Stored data
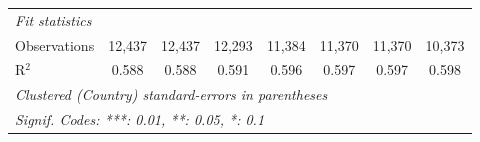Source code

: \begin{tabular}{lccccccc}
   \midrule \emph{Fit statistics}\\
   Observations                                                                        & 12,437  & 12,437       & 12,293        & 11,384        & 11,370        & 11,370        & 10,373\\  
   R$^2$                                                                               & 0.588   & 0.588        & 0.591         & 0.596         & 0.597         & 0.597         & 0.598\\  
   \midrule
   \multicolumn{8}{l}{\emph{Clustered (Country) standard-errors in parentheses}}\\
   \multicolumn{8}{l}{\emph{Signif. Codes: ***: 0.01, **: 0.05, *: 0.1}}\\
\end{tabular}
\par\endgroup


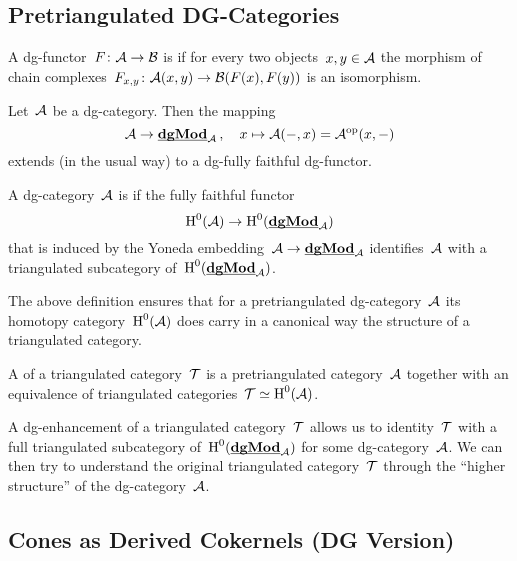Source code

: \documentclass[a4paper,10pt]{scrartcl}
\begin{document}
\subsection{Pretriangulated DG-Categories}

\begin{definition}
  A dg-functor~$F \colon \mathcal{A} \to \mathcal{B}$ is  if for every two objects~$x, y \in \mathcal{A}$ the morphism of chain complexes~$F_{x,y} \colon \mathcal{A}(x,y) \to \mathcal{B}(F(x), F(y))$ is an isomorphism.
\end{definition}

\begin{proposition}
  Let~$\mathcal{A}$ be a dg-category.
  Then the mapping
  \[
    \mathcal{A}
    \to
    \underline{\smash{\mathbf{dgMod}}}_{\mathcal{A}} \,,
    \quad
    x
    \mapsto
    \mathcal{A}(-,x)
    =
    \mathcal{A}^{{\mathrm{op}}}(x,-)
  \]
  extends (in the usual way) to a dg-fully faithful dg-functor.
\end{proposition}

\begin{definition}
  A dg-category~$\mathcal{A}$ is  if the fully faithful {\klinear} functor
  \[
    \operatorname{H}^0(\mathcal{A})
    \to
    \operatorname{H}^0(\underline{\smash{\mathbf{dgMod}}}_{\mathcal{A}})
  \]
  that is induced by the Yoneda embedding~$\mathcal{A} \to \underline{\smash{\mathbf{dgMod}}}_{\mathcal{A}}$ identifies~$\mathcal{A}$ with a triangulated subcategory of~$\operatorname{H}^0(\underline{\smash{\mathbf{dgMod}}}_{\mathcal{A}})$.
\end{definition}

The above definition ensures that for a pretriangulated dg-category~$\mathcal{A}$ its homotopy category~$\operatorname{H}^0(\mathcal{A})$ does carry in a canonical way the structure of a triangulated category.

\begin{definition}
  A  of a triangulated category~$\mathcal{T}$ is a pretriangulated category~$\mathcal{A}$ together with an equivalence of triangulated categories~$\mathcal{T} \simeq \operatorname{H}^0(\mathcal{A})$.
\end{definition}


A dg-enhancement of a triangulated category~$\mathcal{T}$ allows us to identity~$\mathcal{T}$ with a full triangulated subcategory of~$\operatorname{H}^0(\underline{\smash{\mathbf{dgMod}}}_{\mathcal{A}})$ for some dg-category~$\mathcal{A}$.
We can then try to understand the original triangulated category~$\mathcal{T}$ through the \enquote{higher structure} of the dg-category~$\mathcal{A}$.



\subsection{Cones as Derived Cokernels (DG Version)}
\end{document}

Assignment:
The records above are to be set down exactly as written, with no images.

Exercise result:
Source code

: \begin{tabular}{lccccccc}
   \midrule \emph{Fit statistics}\\
   Observations                                                                        & 12,437  & 12,437       & 12,293        & 11,384        & 11,370        & 11,370        & 10,373\\  
   R$^2$                                                                               & 0.588   & 0.588        & 0.591         & 0.596         & 0.597         & 0.597         & 0.598\\  
   \midrule
   \multicolumn{8}{l}{\emph{Clustered (Country) standard-errors in parentheses}}\\
   \multicolumn{8}{l}{\emph{Signif. Codes: ***: 0.01, **: 0.05, *: 0.1}}\\
\end{tabular}
\par\endgroup


Source code

: \documentclass[a4paper,10pt]{scrartcl}
\begin{document}
\subsection{Pretriangulated DG-Categories}

\begin{definition}
  A dg-functor~$F \colon \mathcal{A} \to \mathcal{B}$ is  if for every two objects~$x, y \in \mathcal{A}$ the morphism of chain complexes~$F_{x,y} \colon \mathcal{A}(x,y) \to \mathcal{B}(F(x), F(y))$ is an isomorphism.
\end{definition}

\begin{proposition}
  Let~$\mathcal{A}$ be a dg-category.
  Then the mapping
  \[
    \mathcal{A}
    \to
    \underline{\smash{\mathbf{dgMod}}}_{\mathcal{A}} \,,
    \quad
    x
    \mapsto
    \mathcal{A}(-,x)
    =
    \mathcal{A}^{{\mathrm{op}}}(x,-)
  \]
  extends (in the usual way) to a dg-fully faithful dg-functor.
\end{proposition}

\begin{definition}
  A dg-category~$\mathcal{A}$ is  if the fully faithful {\klinear} functor
  \[
    \operatorname{H}^0(\mathcal{A})
    \to
    \operatorname{H}^0(\underline{\smash{\mathbf{dgMod}}}_{\mathcal{A}})
  \]
  that is induced by the Yoneda embedding~$\mathcal{A} \to \underline{\smash{\mathbf{dgMod}}}_{\mathcal{A}}$ identifies~$\mathcal{A}$ with a triangulated subcategory of~$\operatorname{H}^0(\underline{\smash{\mathbf{dgMod}}}_{\mathcal{A}})$.
\end{definition}

The above definition ensures that for a pretriangulated dg-category~$\mathcal{A}$ its homotopy category~$\operatorname{H}^0(\mathcal{A})$ does carry in a canonical way the structure of a triangulated category.

\begin{definition}
  A  of a triangulated category~$\mathcal{T}$ is a pretriangulated category~$\mathcal{A}$ together with an equivalence of triangulated categories~$\mathcal{T} \simeq \operatorname{H}^0(\mathcal{A})$.
\end{definition}


A dg-enhancement of a triangulated category~$\mathcal{T}$ allows us to identity~$\mathcal{T}$ with a full triangulated subcategory of~$\operatorname{H}^0(\underline{\smash{\mathbf{dgMod}}}_{\mathcal{A}})$ for some dg-category~$\mathcal{A}$.
We can then try to understand the original triangulated category~$\mathcal{T}$ through the \enquote{higher structure} of the dg-category~$\mathcal{A}$.



\subsection{Cones as Derived Cokernels (DG Version)}
\end{document}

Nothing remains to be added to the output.